Les fabricans hollando-belges et divers industriels français ont répliqué avec énergie. S’il faut les écouter, les cacaos alcalinisés se digèrent mieux que les cacaos purs ; s’ils ne sont pas « solubles » au sens chimique du mot, ils s’émulsionnent mieux, au grand bonheur des cuisinières. Quant à la dose d’alcali supplémentaire introduite, elle ne peut pas plus nuire à la santé des plus actifs consommateurs de cacaos que le fait de manger un petit pain ou de boire une demi-bouteille de bordeaux, puisqu’il y a de la potasse dans le pain et le vin. Au contraire, l’alcalinisation permet d’expulser une forte proportion de matière grasse sans goût ni parfum et de concentrer davantage les principes nourrissans azotés.

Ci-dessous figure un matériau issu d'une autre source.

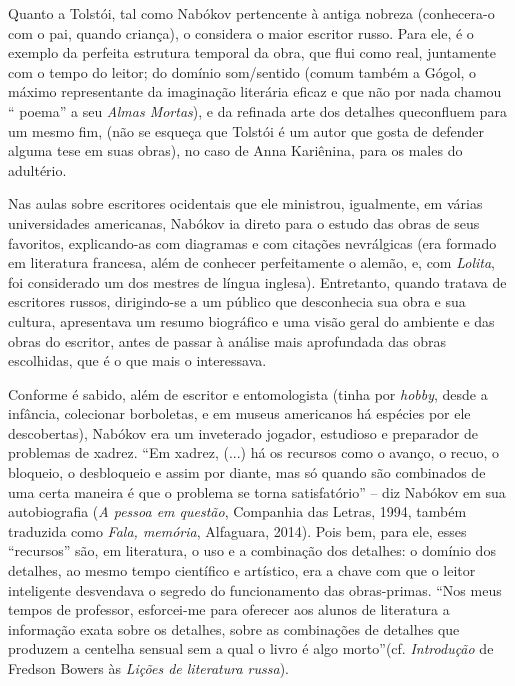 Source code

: Quanto a Tolstói, tal como Nabókov pertencente à antiga nobreza
(conhecera-o com o pai, quando criança), o considera o maior escritor
russo. Para ele, é o exemplo da perfeita estrutura temporal da obra, que
flui como real, juntamente com o tempo do leitor; do domínio som/sentido
(comum também a Gógol, o máximo representante da imaginação literária
eficaz e que não por nada chamou `` poema'' a seu \emph{Almas Mortas}),
e da refinada arte dos detalhes queconfluem para um mesmo fim, (não se
esqueça que Tolstói é um autor que gosta de defender alguma tese em suas
obras), no caso de Anna Kariênina, para os males do adultério.

Nas aulas sobre escritores ocidentais que ele ministrou, igualmente, em
várias universidades americanas, Nabókov ia direto para o estudo das
obras de seus favoritos, explicando-as com diagramas e com citações
nevrálgicas (era formado em literatura francesa, além de conhecer
perfeitamente o alemão, e, com \emph{Lolita}, foi considerado um dos
mestres de língua inglesa). Entretanto, quando tratava de escritores
russos, dirigindo-se a um público que desconhecia sua obra e sua
cultura, apresentava um resumo biográfico e uma visão geral do ambiente
e das obras do escritor, antes de passar à análise mais aprofundada das
obras escolhidas, que é o que mais o interessava.

Conforme é sabido, além de escritor e entomologista (tinha por
\emph{hobby}, desde a infância, colecionar borboletas, e em museus
americanos há espécies por ele descobertas), Nabókov era um inveterado
jogador, estudioso e preparador de problemas de xadrez. ``Em xadrez,
(...) há os recursos como o avanço, o recuo, o bloqueio, o desbloqueio e
assim por diante, mas só quando são combinados de uma certa maneira é
que o problema se torna satisfatório'' -- diz Nabókov em sua
autobiografia (\emph{A pessoa em questão}, Companhia das Letras, 1994,
também traduzida como \emph{Fala, memória}, Alfaguara, 2014). Pois bem,
para ele, esses ``recursos'' são, em literatura, o uso e a combinação
dos detalhes: o domínio dos detalhes, ao mesmo tempo científico e
artístico, era a chave com que o leitor inteligente desvendava o segredo
do funcionamento das obras-primas. ``Nos meus tempos de professor,
esforcei-me para oferecer aos alunos de literatura a informação exata
sobre os detalhes, sobre as combinações de detalhes que produzem a
centelha sensual sem a qual o livro é algo morto''(cf. \emph{Introdução}
de Fredson Bowers às \emph{Lições de literatura russa}).

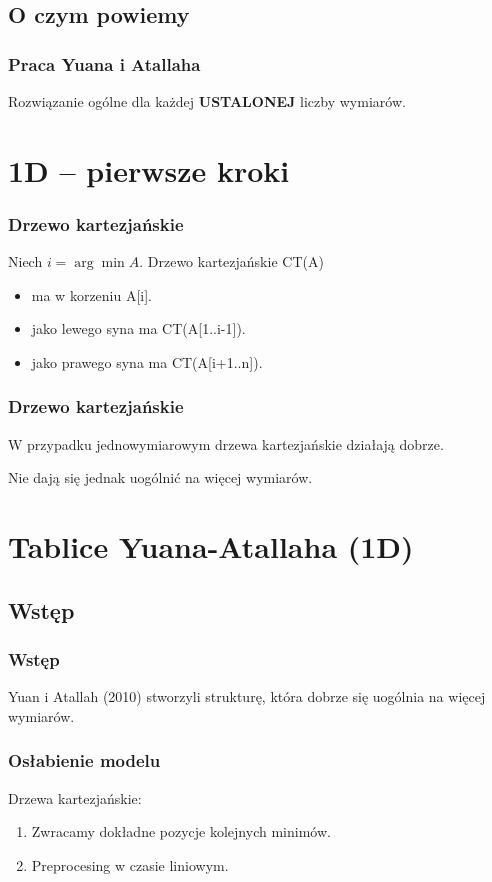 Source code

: \documentclass{beamer}
\begin{document}
\subsection{O czym powiemy}
\begin{frame} \frametitle{Praca Yuana i Atallaha}
 Rozwiązanie ogólne dla każdej \textbf{USTALONEJ} liczby wymiarów.
\end{frame}


\section{1D -- pierwsze kroki}

\begin{frame} \frametitle{Drzewo kartezjańskie}
 Niech $i = \arg\min A$. Drzewo kartezjańskie CT(A)
 \begin{itemize}
  \item ma w korzeniu A[i].
  \item jako lewego syna ma CT(A[1..i-1]).
  \item jako prawego syna ma CT(A[i+1..n]).
 \end{itemize}
\end{frame}

\begin{frame} \frametitle{Drzewo kartezjańskie}
 W przypadku jednowymiarowym drzewa kartezjańskie działają dobrze.
 
 Nie dają się jednak uogólnić na więcej wymiarów.
\end{frame}

\section{Tablice Yuana-Atallaha (1D)}

\subsection{Wstęp}
\begin{frame} \frametitle{Wstęp}
 Yuan i Atallah (2010) stworzyli strukturę, która dobrze się uogólnia na więcej wymiarów.
\end{frame}

\begin{frame} \frametitle{Osłabienie modelu}
 Drzewa kartezjańskie:
 \begin{enumerate}
  \item Zwracamy dokładne pozycje kolejnych minimów.
  \item Preprocesing w czasie liniowym.
 \end{enumerate}
\end{frame}
\end{document}
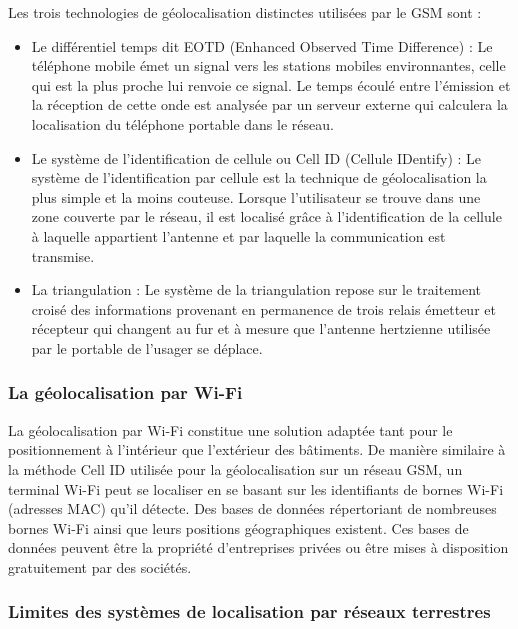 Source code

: \noindent Les trois technologies de géolocalisation distinctes utilisées par le GSM sont :

\begin{itemize}
	\item Le différentiel temps dit EOTD (Enhanced Observed Time Difference) : Le téléphone mobile émet un signal vers les stations mobiles environnantes, celle qui est la plus proche lui renvoie ce signal. Le temps écoulé entre l’émission et la réception de cette onde est analysée par un serveur externe qui calculera la localisation du téléphone portable dans le réseau.
	
	\item Le système de l’identification de cellule ou Cell ID (Cellule IDentify) : Le système de l’identification par cellule est la technique de géolocalisation la plus simple et la moins couteuse. Lorsque l’utilisateur se trouve dans une zone couverte par le réseau, il est localisé grâce à l’identification de la cellule à laquelle appartient l’antenne et par laquelle la communication est transmise.
	
	\item La triangulation : Le système de la triangulation repose sur le traitement croisé des informations provenant en permanence de trois relais émetteur et récepteur qui changent au fur et à mesure que l’antenne hertzienne utilisée par le portable de l’usager se déplace.
\end{itemize}

\subsubsection{La géolocalisation par Wi-Fi} 
La géolocalisation par Wi-Fi constitue une solution adaptée tant pour le positionnement à l'intérieur que l'extérieur des bâtiments.
De manière similaire à la méthode Cell ID utilisée pour la géolocalisation sur un réseau GSM, un terminal Wi-Fi peut se localiser en se basant sur les identifiants de bornes Wi-Fi (adresses MAC) qu'il détecte. Des bases de données répertoriant de nombreuses bornes Wi-Fi ainsi que leurs positions géographiques existent. Ces bases de données peuvent être la propriété d'entreprises privées ou être mises à disposition gratuitement par des sociétés.

\subsubsection{Limites des systèmes de localisation par réseaux terrestres }
 
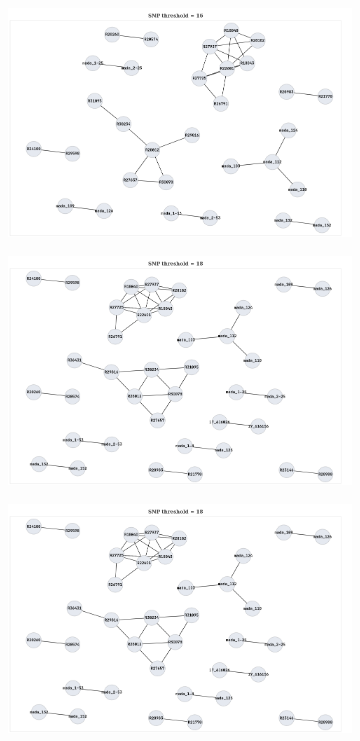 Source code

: \begin{figure}
     \centering
     \begin{subfigure}[b]{0.45\textwidth}
         \centering
         \includegraphics[width=\textwidth]{Appendix1/Figs/map_clusters_t16.png}
         \caption{}
     \end{subfigure}
     \hfill
     \begin{subfigure}[b]{0.45\textwidth}
         \centering
         \includegraphics[width=\textwidth]{Appendix1/Figs/map_clusters_t18.png}
         \caption{}
     \end{subfigure}
     \begin{subfigure}[b]{0.45\textwidth}
         \centering
         \includegraphics[width=\textwidth]{Appendix1/Figs/map_clusters_t18.png}

\end{subfigure}
\end{figure}
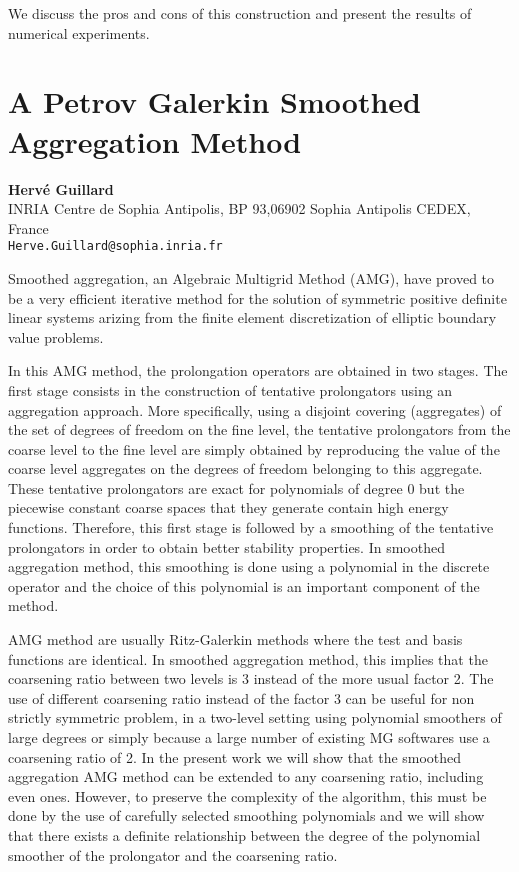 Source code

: \documentclass[11pt]{article}
\newcommand{\nextab}[4]{
	\section{#2}
	{\bf #1} \\ \nopagebreak
	{#3} \\ \nopagebreak
	{\tt #4} \nopagebreak
	}
\begin{document}
We discuss the pros and cons of this construction and present the results of numerical
experiments.


\nextab{Herv\'e Guillard}
	{A Petrov Galerkin Smoothed Aggregation Method}
	{INRIA Centre de Sophia Antipolis,
		BP 93,06902 Sophia Antipolis CEDEX, France}
	{Herve.Guillard@sophia.inria.fr}

Smoothed aggregation, an Algebraic Multigrid Method (AMG),
have proved to be a very efficient iterative method for
the solution of symmetric positive definite linear systems arizing
from the finite element discretization of elliptic boundary value
problems.

In this AMG method, the prolongation operators are obtained in two
stages.
The first stage consists in the
construction of tentative prolongators using an aggregation
approach. More specifically, using a disjoint covering (aggregates)
of the set of
degrees of freedom on the fine level, the tentative prolongators from
the coarse level to the fine level
are simply obtained by reproducing the value
of the coarse level aggregates on the degrees of freedom belonging to
this aggregate. These tentative prolongators are exact for polynomials
of degree 0
but the piecewise constant coarse spaces that they generate
contain high energy functions. Therefore, this first
stage is followed by a smoothing of the tentative prolongators in
order to obtain better stability properties. In smoothed aggregation method,
this smoothing is done using a polynomial in the discrete operator and
the choice of this polynomial is an important component of the method.

AMG method are usually Ritz-Galerkin methods where the test and basis
functions are identical. In smoothed aggregation method, this implies that the
coarsening ratio between two levels is 3 instead of the more usual factor 2.
The use of different coarsening
ratio instead of the factor 3 can be useful
for non strictly symmetric problem, in a two-level setting using
polynomial smoothers of large degrees or simply because a large number
of existing MG softwares use a coarsening ratio of 2. In the present work
we will show that the smoothed aggregation
AMG method can be extended to any coarsening ratio, including even
ones. However, to preserve the complexity of the algorithm, this must be done
by the use of carefully selected smoothing
polynomials and we will show that there exists a definite relationship
between the degree of the polynomial smoother of the prolongator and the
coarsening ratio.
\end{document}
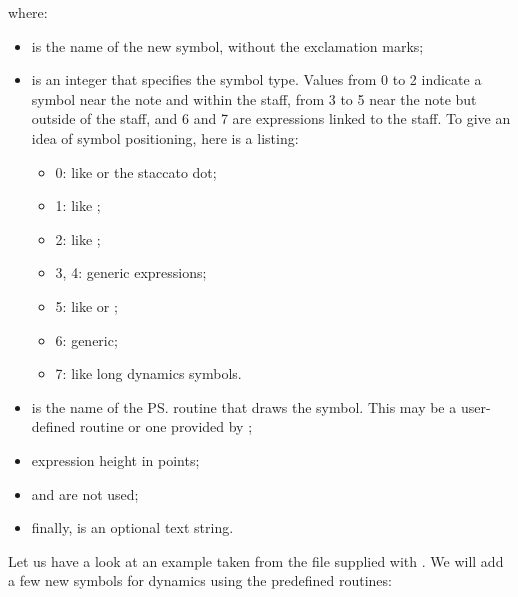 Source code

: \documentclass[a4paper,fullpage,12pt]{book}
\begin{document}
where:

\begin{itemize}
  
  \item {} is the name of the new symbol, without the
  exclamation marks;
  
  \item {} is an integer that specifies the symbol type.
  Values from 0 to 2 indicate a symbol near the note and within the
  staff, from 3 to 5 near the note but outside of the staff, and 6 and
  7 are expressions linked to the staff. To give an idea of symbol
  positioning, here is a listing:
  
  \begin{itemize}
  
    \item 0: like  or the staccato dot;
    
    \item 1: like ;
    
    \item 2: like ;
    
    \item 3, 4: generic expressions;
    
    \item 5: like  or ;
    
    \item 6: generic;
    
    \item 7: like long dynamics symbols.
    
  \end{itemize}

  \item {} is the name of the \ps{} routine that draws the
  symbol. This may be a user-defined routine or one provided by
  \abcm{};

  \item {} expression height in points;

  \item {} and  are not used;

  \item finally,  is an optional text string.

\end{itemize}

Let us have a look at an example taken from the file 
supplied with \abcm{}. We will add a few new symbols for dynamics
using the predefined  routines:
\end{document}
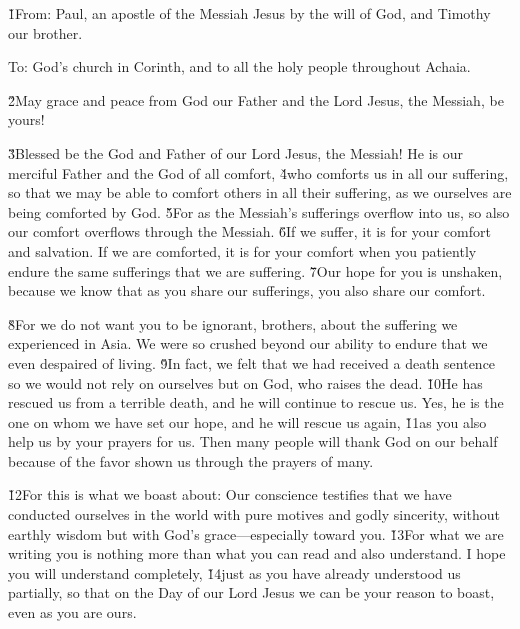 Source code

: 


\v{1}From: Paul, an apostle of the Messiah Jesus by the will of God, and Timothy our brother.

To: God's church in Corinth, and to all the holy people throughout Achaia.

\v{2}May grace and peace from God our Father and the Lord Jesus, the Messiah, be yours!

\v{3}Blessed be the God and Father of our Lord Jesus, the Messiah! He is our merciful Father and the God of all comfort, \v{4}who comforts us in all our suffering, so that we may be able to comfort others in all their suffering, as we ourselves are being comforted by God. \v{5}For as the Messiah's sufferings overflow into us, so also our comfort overflows through the Messiah. \v{6}If we suffer, it is for your comfort and salvation. If we are comforted, it is for your comfort when you patiently endure the same sufferings that we are suffering. \v{7}Our hope for you is unshaken, because we know that as you share our sufferings, you also share our comfort.

\v{8}For we do not want you to be ignorant, brothers, about the suffering we experienced in Asia. We were so crushed beyond our ability to endure that we even despaired of living. \v{9}In fact, we felt that we had received a death sentence so we would not rely on ourselves but on God, who raises the dead. \v{10}He has rescued us from a terrible death, and he will continue to rescue us. Yes, he is the one on whom we have set our hope, and he will rescue us again, \v{11}as you also help us by your prayers for us. Then many people will thank God on our behalf because of the favor shown us through the prayers of many.

\v{12}For this is what we boast about: Our conscience testifies that we have conducted ourselves in the world with pure motives and godly sincerity, without earthly wisdom but with God's grace---especially toward you. \v{13}For what we are writing you is nothing more than what you can read and also understand. I hope you will understand completely, \v{14}just as you have already understood us partially, so that on the Day of our Lord Jesus we can be your reason to boast, even as you are ours.

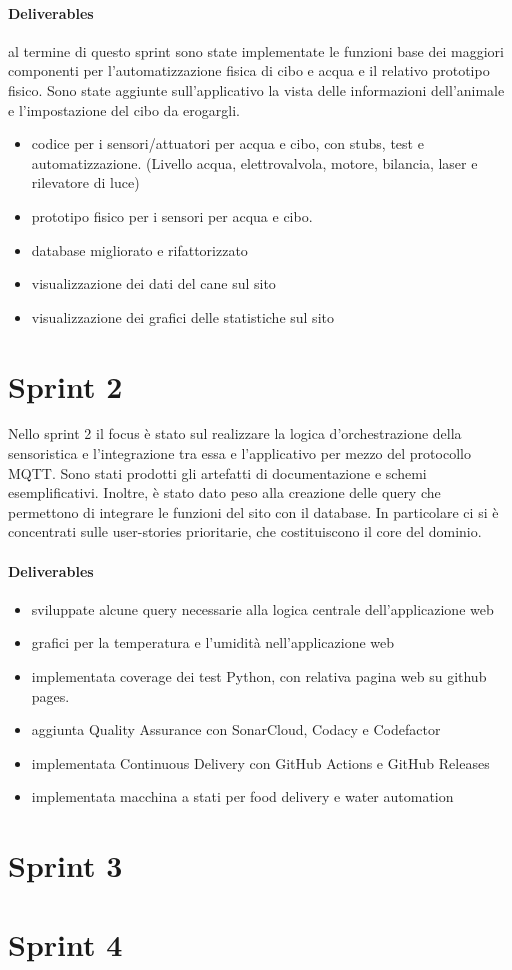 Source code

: \paragraph{Deliverables}
al termine di questo sprint sono state implementate le funzioni base dei maggiori componenti per l'automatizzazione fisica di cibo e acqua e il relativo prototipo fisico. Sono state aggiunte sull'applicativo la vista delle informazioni dell'animale e l'impostazione del cibo da erogargli. 
\begin{itemize}
    \item codice per i sensori/attuatori per acqua e cibo, con stubs, test e automatizzazione. (Livello acqua, elettrovalvola, motore, bilancia, laser e rilevatore di luce)
    \item prototipo fisico per i sensori per acqua e cibo. 
    \item database migliorato e rifattorizzato
    \item visualizzazione dei dati del cane sul sito 
    \item visualizzazione dei grafici delle statistiche sul sito 
\end{itemize}

\section{Sprint 2}
Nello sprint 2 il focus è stato sul realizzare la logica d'orchestrazione della sensoristica e l'integrazione tra essa e l'applicativo per mezzo del protocollo MQTT. Sono stati prodotti gli artefatti di documentazione e schemi esemplificativi. Inoltre, è stato dato peso alla creazione delle query che permettono di integrare le funzioni del sito con il database. In particolare ci si è concentrati sulle user-stories prioritarie, che costituiscono il core del dominio.
\paragraph{Deliverables}
\begin{itemize}
    \item sviluppate alcune query necessarie alla logica centrale dell'applicazione web
    \item grafici per la temperatura e l'umidità nell'applicazione web
    \item implementata coverage dei test Python, con relativa pagina web su github pages. 
    \item aggiunta Quality Assurance con SonarCloud, Codacy e Codefactor
    \item implementata Continuous Delivery con GitHub Actions e GitHub Releases
    \item implementata macchina a stati per food delivery e water automation
\end{itemize}

\section{Sprint 3}


\section{Sprint 4}


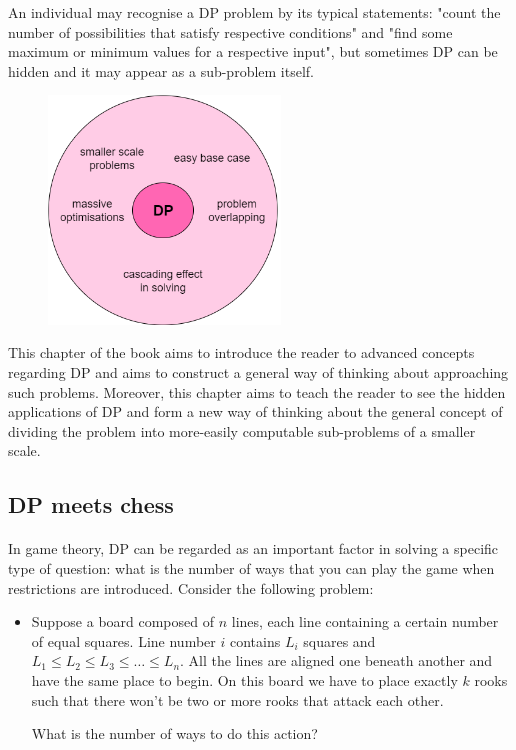 \documentclass[letterpaper]{article}
\begin{document}
An individual may recognise a DP problem by its typical statements: "count the number of possibilities that satisfy respective conditions" and "find some maximum or minimum values for a respective input", but sometimes DP can be hidden and it may appear as a sub-problem itself.

\begin{figure} [h!]
\centering
\includegraphics[width=0.55\textwidth]{pngOfDiagrams/dpbasics.png}
\end{figure}


This chapter of the book aims to introduce the reader to advanced concepts regarding DP and aims to construct a general way of thinking about approaching such problems. Moreover, this chapter aims to teach the reader to see the hidden applications of DP and form a new way of thinking about the general concept of dividing the problem into more-easily computable sub-problems of a smaller scale.

\newpage

\subsection{DP meets chess}

\paragraph{}

In game theory, DP can be regarded as an important factor in solving a specific type of question: what is the number of ways that you can play the game when restrictions are introduced. Consider the following problem:

\begin{itemize}
    \item Suppose a board composed of $n$ lines, each line containing a certain number of equal squares. Line number $i$ contains $L_{i}$ squares and $L_{1} \leq L_{2} \leq L_{3} \leq \dots \leq L_{n}$. All the lines are aligned one beneath another and have the same place to begin. On this board we have to place exactly $k$ rooks such that there won't be two or more rooks that attack each other.
    
    What is the number of ways to do this action?
\end{itemize}
\end{document}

Mais alors, a répliqué M. Bordas, votre raisonnement rappelle celui du laitier qui écrème et mouille son lait par humanité, sous prétexte que les matières grasses sont lourdes à l’estomac ! Malgré le talent et l’énergie des prôneurs des cacaos étrangers, la majorité des hygiénistes de France s’est rangée à l’avis opposé, et, conformément aux décisions de la Commission supérieure ; d’hygiène, le gouvernement a déclaré que seuls les cacaos traités sans alcalis méritaient l’épithète de « purs. » Il est d’ailleurs permis de livrer des cacaos « solubilisés » au carbonate de potasse, pourvu que la proportion de cet ingrédient ne dépasse pas 5 gr. 75 pour 100 grammes de marchandise sèche et dégraissée. La dénomination « soluble, » qui risque de produire dans l’zprit de l’acheteur une fâcheuse confusion, est interdite. Encore faut-il que l’addition de potasse carbonatée reste inférieure au pouvoir nettement acide du cacao naturel que, dans aucun cas, on ne saurait transformer en produit alcalin.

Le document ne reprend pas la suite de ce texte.